Interdisciplinary treatment for SUD in Norway is financed publicly and largely organized within the specialist health care services (in the hospitals), and outpatient services are provided at the cost of a deductible for the patient. This study was part of a national quality improvement initiative by the Norwegian Health Authority to reduce dropout from SUD treatment and was conducted in 2015 at the addiction treatment unit at Sørlandet Hospital, Norway. At this unit, a simple reminder in the form of an SMS text message is standard beginning with the second appointment, following patient consent and phone number verification. No standard procedure for giving reminders before the first appointment had been established before this study.

Design and intervention

We used a quasi-experimental (off–on) design to compare a period without a telephone reminder to a period with a telephone reminder [26]. Each inclusion period lasted for 10 weeks. During the first phase (April to June), standard hospital procedures were followed, with only a written appointment letter to all new referred patients. During the second phase (August to October), therapists attempted to call all patients 2–3 days before the first appointment. The phone call was limited to a short, informative exchange in which the therapists introduced themselves and reminded patients of their upcoming appointment. The therapists were asked to make up to 2–3 attempts to contact the patient.

Participants and procedures

Participants were recruited among new referrals to outpatient clinics at the hospital. We obtained ethical permission to base the no-show analysis on all patients who were eligible for the study, i.e., whether or not a later informed consent was obtained (see below). The involved therapist noted on a form whether they had phoned and reached the patient. Patients enrolled in the clinic’s opiate maintenance programs and patients with gambling disorders were excluded from participation. For the subsequent dropout analysis, patients who kept their first appointment were informed about the project during their first session and invited to participate. To prevent expectation bias, the patients received general information about the study, focusing on quality improvement of the treatment given at the clinic. Thus, patients were blinded to the specific aim of examining the effect of the pre-admission phone call, which was implemented as a standard procedure in the second period of the study, the reminder phone call phase. Informed consent was obtained from those who wished to participate. In addition to the above-mentioned exclusion criteria, we did not include patients who showed signs of being under the influence of alcohol or drugs at intake and had difficulty responding to questionnaires because of, for example, language issues. A flow chart (Fig. 1) shows the number of patients included in the two analyses.
Fig. 1

Flow chart of study participants (N = 262)

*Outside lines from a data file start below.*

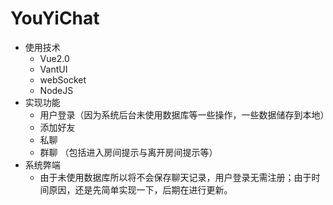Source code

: # YouYiChat

 * 使用技术 
    * Vue2.0
    * VantUI
    * webSocket
    * NodeJS
  * 实现功能
    * 用户登录（因为系统后台未使用数据库等一些操作，一些数据储存到本地）
    * 添加好友
    * 私聊
    * 群聊 （包括进入房间提示与离开房间提示等）
  * 系统弊端
    * 由于未使用数据库所以将不会保存聊天记录，用户登录无需注册；由于时间原因，还是先简单实现一下，后期在进行更新。
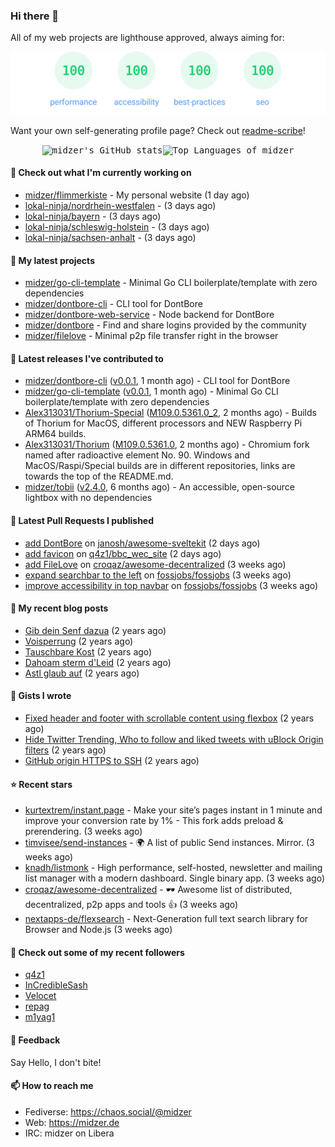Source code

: ### Hi there 👋

All of my web projects are lighthouse approved, always aiming for:

<p align="center">
  <kbd><img src="https://github.com/midzer/midzer/blob/master/lighthouse.svg" alt="Lighthouse score 100s"></kbd>
</p>

Want your own self-generating profile page? Check out [readme-scribe](https://github.com/muesli/readme-scribe)!

<p align="center">
  <kbd><img src="https://github-readme-stats.vercel.app/api?username=midzer&show_icons=true&hide_title=true&hide_border=true&theme=tokyonight" alt="midzer's GitHub stats"><img height="165" src="https://github-readme-stats.vercel.app/api/top-langs/?username=midzer&layout=compact&langs_count=8&hide_border=true&theme=tokyonight" alt="Top Languages of midzer"></kbd>
</p>

#### 👷 Check out what I'm currently working on

- [midzer/flimmerkiste](https://github.com/midzer/flimmerkiste) - My personal website (1 day ago)
- [lokal-ninja/nordrhein-westfalen](https://github.com/lokal-ninja/nordrhein-westfalen) -  (3 days ago)
- [lokal-ninja/bayern](https://github.com/lokal-ninja/bayern) -  (3 days ago)
- [lokal-ninja/schleswig-holstein](https://github.com/lokal-ninja/schleswig-holstein) -  (3 days ago)
- [lokal-ninja/sachsen-anhalt](https://github.com/lokal-ninja/sachsen-anhalt) -  (3 days ago)

#### 🌱 My latest projects

- [midzer/go-cli-template](https://github.com/midzer/go-cli-template) - Minimal Go CLI boilerplate/template with zero dependencies
- [midzer/dontbore-cli](https://github.com/midzer/dontbore-cli) - CLI tool for DontBore
- [midzer/dontbore-web-service](https://github.com/midzer/dontbore-web-service) - Node backend for DontBore
- [midzer/dontbore](https://github.com/midzer/dontbore) - Find and share logins provided by the community
- [midzer/filelove](https://github.com/midzer/filelove) - Minimal p2p file transfer right in the browser

#### 🔭 Latest releases I've contributed to

- [midzer/dontbore-cli](https://github.com/midzer/dontbore-cli) ([v0.0.1](https://github.com/midzer/dontbore-cli/releases/tag/v0.0.1), 1 month ago) - CLI tool for DontBore
- [midzer/go-cli-template](https://github.com/midzer/go-cli-template) ([v0.0.1](https://github.com/midzer/go-cli-template/releases/tag/v0.0.1), 1 month ago) - Minimal Go CLI boilerplate/template with zero dependencies
- [Alex313031/Thorium-Special](https://github.com/Alex313031/Thorium-Special) ([M109.0.5361.0_2](https://github.com/Alex313031/Thorium-Special/releases/tag/M109.0.5361.0_2), 2 months ago) - Builds of Thorium for MacOS, different processors and NEW Raspberry Pi ARM64 builds.
- [Alex313031/Thorium](https://github.com/Alex313031/Thorium) ([M109.0.5361.0](https://github.com/Alex313031/Thorium/releases/tag/M109.0.5361.0), 2 months ago) - Chromium fork named after radioactive element No. 90. Windows and MacOS/Raspi/Special builds are in different repositories, links are towards the top of the README.md.
- [midzer/tobii](https://github.com/midzer/tobii) ([v2.4.0](https://github.com/midzer/tobii/releases/tag/v2.4.0), 6 months ago) - An accessible, open-source lightbox with no dependencies

#### 🔨 Latest Pull Requests I published

- [add DontBore](https://github.com/janosh/awesome-sveltekit/pull/88) on [janosh/awesome-sveltekit](https://github.com/janosh/awesome-sveltekit) (2 days ago)
- [add favicon](https://github.com/q4z1/bbc_wec_site/pull/51) on [q4z1/bbc_wec_site](https://github.com/q4z1/bbc_wec_site) (2 days ago)
- [add FileLove](https://github.com/croqaz/awesome-decentralized/pull/27) on [croqaz/awesome-decentralized](https://github.com/croqaz/awesome-decentralized) (3 weeks ago)
- [expand searchbar to the left](https://github.com/fossjobs/fossjobs/pull/63) on [fossjobs/fossjobs](https://github.com/fossjobs/fossjobs) (3 weeks ago)
- [improve accessibility in top navbar](https://github.com/fossjobs/fossjobs/pull/61) on [fossjobs/fossjobs](https://github.com/fossjobs/fossjobs) (3 weeks ago)

#### 📜 My recent blog posts

- [Gib dein Senf dazua](https://ampergai.de/2021/02/001/) (2 years ago)
- [Voisperrung](https://ampergai.de/2020/08/001/) (2 years ago)
- [Tauschbare Kost](https://ampergai.de/2020/04/001/) (2 years ago)
- [Dahoam sterm d&#39;Leid](https://ampergai.de/2020/03/001/) (2 years ago)
- [Astl glaub auf](https://ampergai.de/2020/02/001/) (2 years ago)

#### 📓 Gists I wrote

- [Fixed header and footer with scrollable content using flexbox](https://gist.github.com/3893ce8c0bec6f805ec1a7bb3269775d) (2 years ago)
- [Hide Twitter Trending, Who to follow and liked tweets with uBlock Origin filters](https://gist.github.com/1afc39bdf5adbfe0020d1c2212b76b87) (2 years ago)
- [GitHub origin HTTPS to SSH](https://gist.github.com/3ceba8ad7d956e02d9e920b121d8d059) (2 years ago)

#### ⭐ Recent stars

- [kurtextrem/instant.page](https://github.com/kurtextrem/instant.page) - Make your site’s pages instant in 1 minute and improve your conversion rate by 1% - This fork adds preload &amp; prerendering. (3 weeks ago)
- [timvisee/send-instances](https://github.com/timvisee/send-instances) - 🌍 A list of public Send instances. Mirror. (3 weeks ago)
- [knadh/listmonk](https://github.com/knadh/listmonk) - High performance, self-hosted, newsletter and mailing list manager with a modern dashboard. Single binary app. (3 weeks ago)
- [croqaz/awesome-decentralized](https://github.com/croqaz/awesome-decentralized) - 🕶 Awesome list of distributed, decentralized, p2p apps and tools 👍 (3 weeks ago)
- [nextapps-de/flexsearch](https://github.com/nextapps-de/flexsearch) - Next-Generation full text search library for Browser and Node.js (3 weeks ago)

#### 👯 Check out some of my recent followers

- [q4z1](https://github.com/q4z1)
- [InCredibleSash](https://github.com/InCredibleSash)
- [Velocet](https://github.com/Velocet)
- [repag](https://github.com/repag)
- [m1yag1](https://github.com/m1yag1)

#### 💬 Feedback

Say Hello, I don't bite!

#### 📫 How to reach me

- Fediverse: https://chaos.social/@midzer
- Web: https://midzer.de
- IRC: midzer on Libera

Flow chart of study participants (N = 262)

Measures

Primary outcome

The primary outcome was no-show rates during the “off” period compared with the “on” period. “No-shows” were defined as patients who never showed up for treatment.

Secondary outcome

The secondary outcome was treatment dropout rate during the “off” period compared with the “on” period. We used the number of visits up to 10 appointments as a time frame for counting dropout. A typical frequency in our unit is one appointment a week, meaning the time span for counting dropout was an average of 10 weeks for the 10 appointments, with some individual adjustment of appointment frequency in agreement with the patient. Patients received new appointment invitations even after two missed appointments, but a third missed appointment led to a discharge. We used a strict definition of “dropout,” defining it as discontinued treatment, i.e., the patient had initiated treatment but was discharged because of three consecutively missed appointments, whether they had phoned to reschedule or not. Thus, dropout was defined as three missed appointments within a time frame of 10 sessions. Administrative patient records were used to confirm attendance at the first appointment and whether the patient subsequently completed treatment or attended scheduled appointments within the 10-session time frame.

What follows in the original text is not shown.